An exclusive location within the historical Palazzo Carminati in Piazza Duomo
The suites are located within the historical Palazzo Carminati overlooking the Duomo.
The extraordinary beauty of the view enjoyed from the apartment windows dialogue with the Amabalia suites’ sophisticated elegance.
The Palazzo, right opposite the Duomo on the west side of the famous square, was built between 1867 and 1869 commissioned by Giacomo Cesati, a wealthy industrialist in the silverware sector. However the name Carminati derives from a great, famous restaurant which occupied two floors of the commercial space facing onto the Duomo square. The building connects two of Milan’s most important squares, piazza Duomo and piazza Mercanti, and it has an irregular design.
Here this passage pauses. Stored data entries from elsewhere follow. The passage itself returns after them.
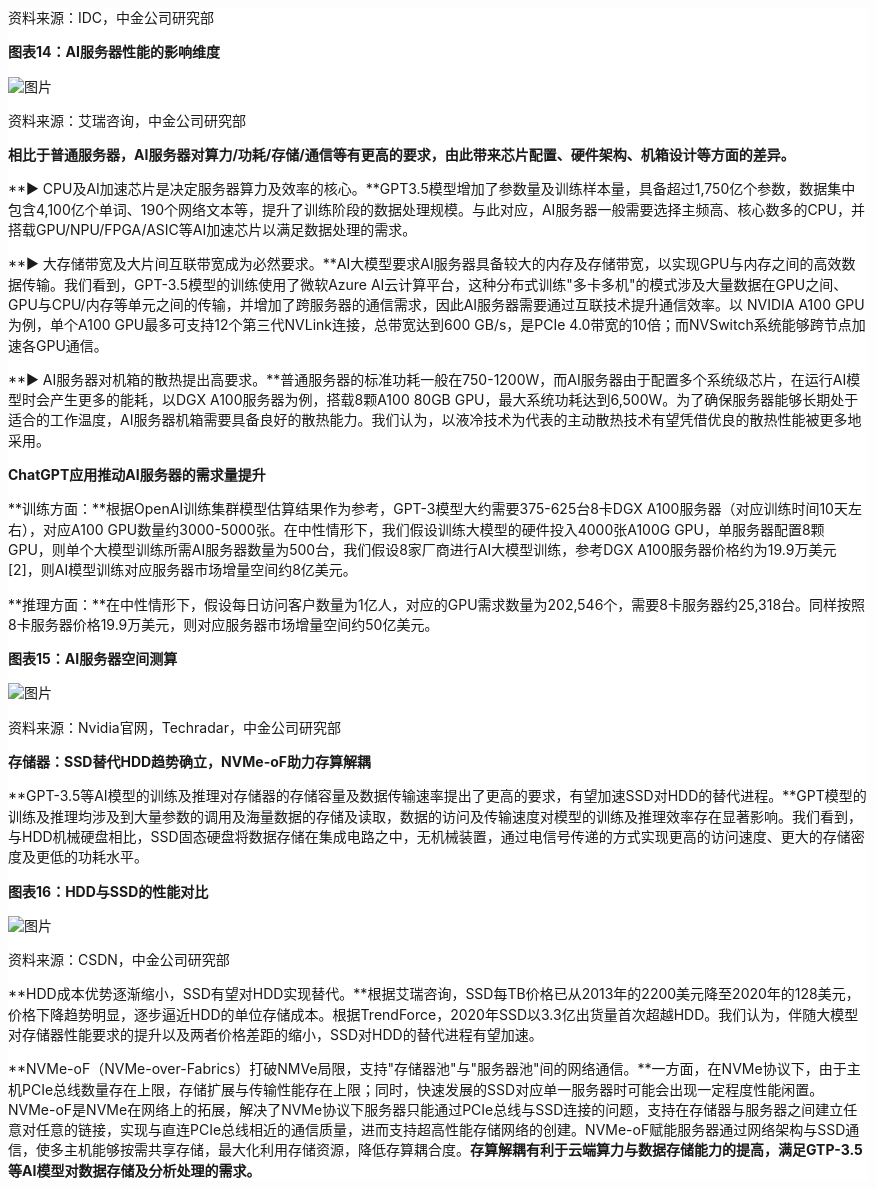 资料来源：IDC，中金公司研究部


**图表14：AI服务器性能的影响维度**


![图片](https://image.cubox.pro/article/2023022308381361762/82045.jpg)


资料来源：艾瑞咨询，中金公司研究部


**相比于普通服务器，AI服务器对算力/功耗/存储/通信等有更高的要求，由此带来芯片配置、硬件架构、机箱设计等方面的差异。**

**► CPU及AI加速芯片是决定服务器算力及效率的核心。**GPT3.5模型增加了参数量及训练样本量，具备超过1,750亿个参数，数据集中包含4,100亿个单词、190个网络文本等，提升了训练阶段的数据处理规模。与此对应，AI服务器一般需要选择主频高、核心数多的CPU，并搭载GPU/NPU/FPGA/ASIC等AI加速芯片以满足数据处理的需求。

**► 大存储带宽及大片间互联带宽成为必然要求。**AI大模型要求AI服务器具备较大的内存及存储带宽，以实现GPU与内存之间的高效数据传输。我们看到，GPT-3.5模型的训练使用了微软Azure AI云计算平台，这种分布式训练"多卡多机"的模式涉及大量数据在GPU之间、GPU与CPU/内存等单元之间的传输，并增加了跨服务器的通信需求，因此AI服务器需要通过互联技术提升通信效率。以 NVIDIA A100 GPU为例，单个A100 GPU最多可支持12个第三代NVLink连接，总带宽达到600 GB/s，是PCIe 4.0带宽的10倍；而NVSwitch系统能够跨节点加速各GPU通信。

**► AI服务器对机箱的散热提出高要求。**普通服务器的标准功耗一般在750-1200W，而AI服务器由于配置多个系统级芯片，在运行AI模型时会产生更多的能耗，以DGX A100服务器为例，搭载8颗A100 80GB GPU，最大系统功耗达到6,500W。为了确保服务器能够长期处于适合的工作温度，AI服务器机箱需要具备良好的散热能力。我们认为，以液冷技术为代表的主动散热技术有望凭借优良的散热性能被更多地采用。

**ChatGPT应用推动AI服务器的需求量提升**

**训练方面：**根据OpenAI训练集群模型估算结果作为参考，GPT-3模型大约需要375-625台8卡DGX A100服务器（对应训练时间10天左右），对应A100 GPU数量约3000-5000张。在中性情形下，我们假设训练大模型的硬件投入4000张A100G GPU，单服务器配置8颗GPU，则单个大模型训练所需AI服务器数量为500台，我们假设8家厂商进行AI大模型训练，参考DGX A100服务器价格约为19.9万美元\[2\]，则AI模型训练对应服务器市场增量空间约8亿美元。

**推理方面：**在中性情形下，假设每日访问客户数量为1亿人，对应的GPU需求数量为202,546个，需要8卡服务器约25,318台。同样按照8卡服务器价格19.9万美元，则对应服务器市场增量空间约50亿美元。


**图表15：AI服务器空间测算**


![图片](https://image.cubox.pro/article/2023022308381363826/87822.jpg)


资料来源：Nvidia官网，Techradar，中金公司研究部


**存储器：SSD替代HDD趋势确立，NVMe-oF助力存算解耦**

**GPT-3.5等AI模型的训练及推理对存储器的存储容量及数据传输速率提出了更高的要求，有望加速SSD对HDD的替代进程。**GPT模型的训练及推理均涉及到大量参数的调用及海量数据的存储及读取，数据的访问及传输速度对模型的训练及推理效率存在显著影响。我们看到，与HDD机械硬盘相比，SSD固态硬盘将数据存储在集成电路之中，无机械装置，通过电信号传递的方式实现更高的访问速度、更大的存储密度及更低的功耗水平。


**图表16：HDD与SSD的性能对比**


![图片](https://image.cubox.pro/article/2023022308381388061/64911.jpg)


资料来源：CSDN，中金公司研究部


**HDD成本优势逐渐缩小，SSD有望对HDD实现替代。**根据艾瑞咨询，SSD每TB价格已从2013年的2200美元降至2020年的128美元，价格下降趋势明显，逐步逼近HDD的单位存储成本。根据TrendForce，2020年SSD以3.3亿出货量首次超越HDD。我们认为，伴随大模型对存储器性能要求的提升以及两者价格差距的缩小，SSD对HDD的替代进程有望加速。

**NVMe-oF（NVMe-over-Fabrics）打破NMVe局限，支持"存储器池"与"服务器池"间的网络通信。**一方面，在NVMe协议下，由于主机PCIe总线数量存在上限，存储扩展与传输性能存在上限；同时，快速发展的SSD对应单一服务器时可能会出现一定程度性能闲置。NVMe-oF是NVMe在网络上的拓展，解决了NVMe协议下服务器只能通过PCIe总线与SSD连接的问题，支持在存储器与服务器之间建立任意对任意的链接，实现与直连PCIe总线相近的通信质量，进而支持超高性能存储网络的创建。NVMe-oF赋能服务器通过网络架构与SSD通信，使多主机能够按需共享存储，最大化利用存储资源，降低存算耦合度。**存算解耦有利于云端算力与数据存储能力的提高，满足GTP-3.5等AI模型对数据存储及分析处理的需求。**
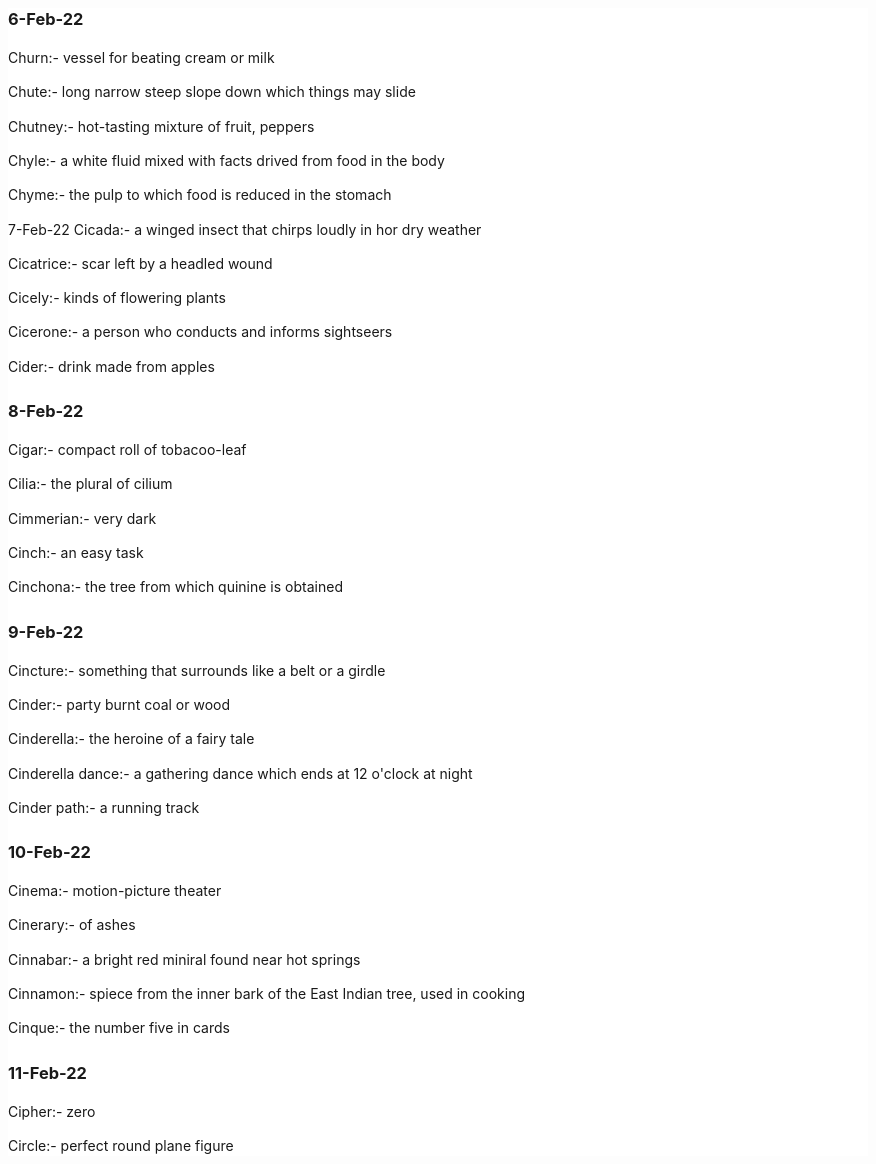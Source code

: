 ### 6-Feb-22
Churn:- vessel for beating cream or milk

Chute:- long narrow steep slope down which things may slide

Chutney:- hot-tasting mixture of fruit, peppers

Chyle:- a white fluid mixed with facts drived from food in the body

Chyme:- the pulp to which food is reduced in the stomach

7-Feb-22
Cicada:- a winged insect that chirps loudly in hor dry weather

Cicatrice:- scar left by a headled wound

Cicely:- kinds of flowering plants

Cicerone:- a person who conducts and informs sightseers

Cider:- drink made from apples

### 8-Feb-22
Cigar:- compact roll of tobacoo-leaf 

Cilia:- the plural of cilium

Cimmerian:- very dark

Cinch:- an easy task

Cinchona:- the tree from which quinine is obtained

### 9-Feb-22
Cincture:- something that surrounds like a belt or a girdle

Cinder:- party burnt coal or wood

Cinderella:- the heroine of a fairy tale

Cinderella dance:- a gathering dance which ends at 12 o'clock at night

Cinder path:- a running track

### 10-Feb-22
Cinema:- motion-picture theater

Cinerary:- of ashes

Cinnabar:- a bright red miniral found near hot springs

Cinnamon:- spiece from the inner bark of the East Indian tree, used in cooking

Cinque:- the number five in cards

### 11-Feb-22
Cipher:- zero

Circle:- perfect round plane figure
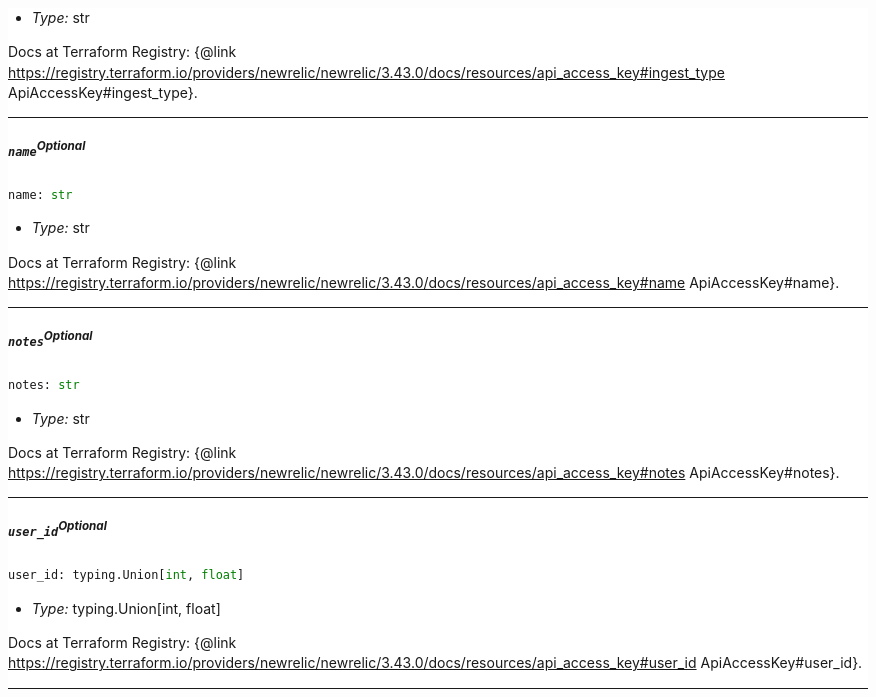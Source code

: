 - *Type:* str

Docs at Terraform Registry: {@link https://registry.terraform.io/providers/newrelic/newrelic/3.43.0/docs/resources/api_access_key#ingest_type ApiAccessKey#ingest_type}.

---

##### `name`<sup>Optional</sup> <a name="name" id="@cdktf/provider-newrelic.apiAccessKey.ApiAccessKeyConfig.property.name"></a>

```python
name: str
```

- *Type:* str

Docs at Terraform Registry: {@link https://registry.terraform.io/providers/newrelic/newrelic/3.43.0/docs/resources/api_access_key#name ApiAccessKey#name}.

---

##### `notes`<sup>Optional</sup> <a name="notes" id="@cdktf/provider-newrelic.apiAccessKey.ApiAccessKeyConfig.property.notes"></a>

```python
notes: str
```

- *Type:* str

Docs at Terraform Registry: {@link https://registry.terraform.io/providers/newrelic/newrelic/3.43.0/docs/resources/api_access_key#notes ApiAccessKey#notes}.

---

##### `user_id`<sup>Optional</sup> <a name="user_id" id="@cdktf/provider-newrelic.apiAccessKey.ApiAccessKeyConfig.property.userId"></a>

```python
user_id: typing.Union[int, float]
```

- *Type:* typing.Union[int, float]

Docs at Terraform Registry: {@link https://registry.terraform.io/providers/newrelic/newrelic/3.43.0/docs/resources/api_access_key#user_id ApiAccessKey#user_id}.

---



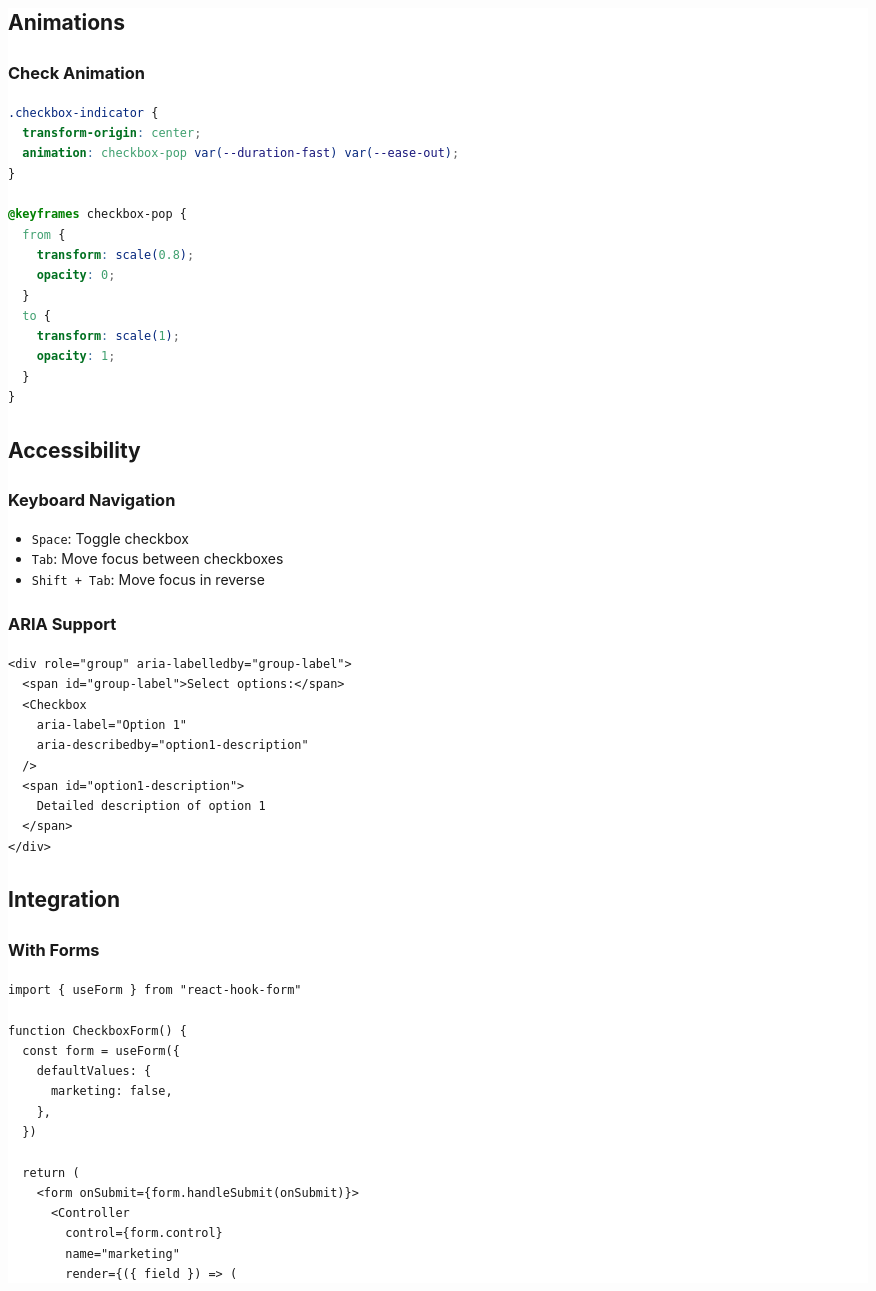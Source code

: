 ## Animations

### Check Animation
```css
.checkbox-indicator {
  transform-origin: center;
  animation: checkbox-pop var(--duration-fast) var(--ease-out);
}

@keyframes checkbox-pop {
  from {
    transform: scale(0.8);
    opacity: 0;
  }
  to {
    transform: scale(1);
    opacity: 1;
  }
}
```

## Accessibility

### Keyboard Navigation
- `Space`: Toggle checkbox
- `Tab`: Move focus between checkboxes
- `Shift + Tab`: Move focus in reverse

### ARIA Support
```tsx
<div role="group" aria-labelledby="group-label">
  <span id="group-label">Select options:</span>
  <Checkbox
    aria-label="Option 1"
    aria-describedby="option1-description"
  />
  <span id="option1-description">
    Detailed description of option 1
  </span>
</div>
```

## Integration

### With Forms
```tsx
import { useForm } from "react-hook-form"

function CheckboxForm() {
  const form = useForm({
    defaultValues: {
      marketing: false,
    },
  })

  return (
    <form onSubmit={form.handleSubmit(onSubmit)}>
      <Controller
        control={form.control}
        name="marketing"
        render={({ field }) => (
```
Moreover, it is divided into two parts by the gallery which crosses it, corresponding precisely with the Duomo’s axis.
The facade’s elegant architectural lines are enhanced vertically by the high pilaster strips, with windows surmounted by triangular gables brought back to their ancient splendour thanks to important restoration work.
Up until a few years ago the Palazzo was indeed covered by neon advertising panels, the offspring of a fashion which began to be diffused in the 1920s and which over time lead to the current state of squares such as Times Square in New York or Piccadilly Circus in London.
A similar path intensified in post-war industrial Milan, which looked towards the future proud of its consumption, its advertising hoardings and its neon signs, often immortalised in films and cited in poems.
Today the value of time is measured according to different parameters, and it is the sign of a new contemporary sense that the works began and have been finalised – in the external part – with philological exactness.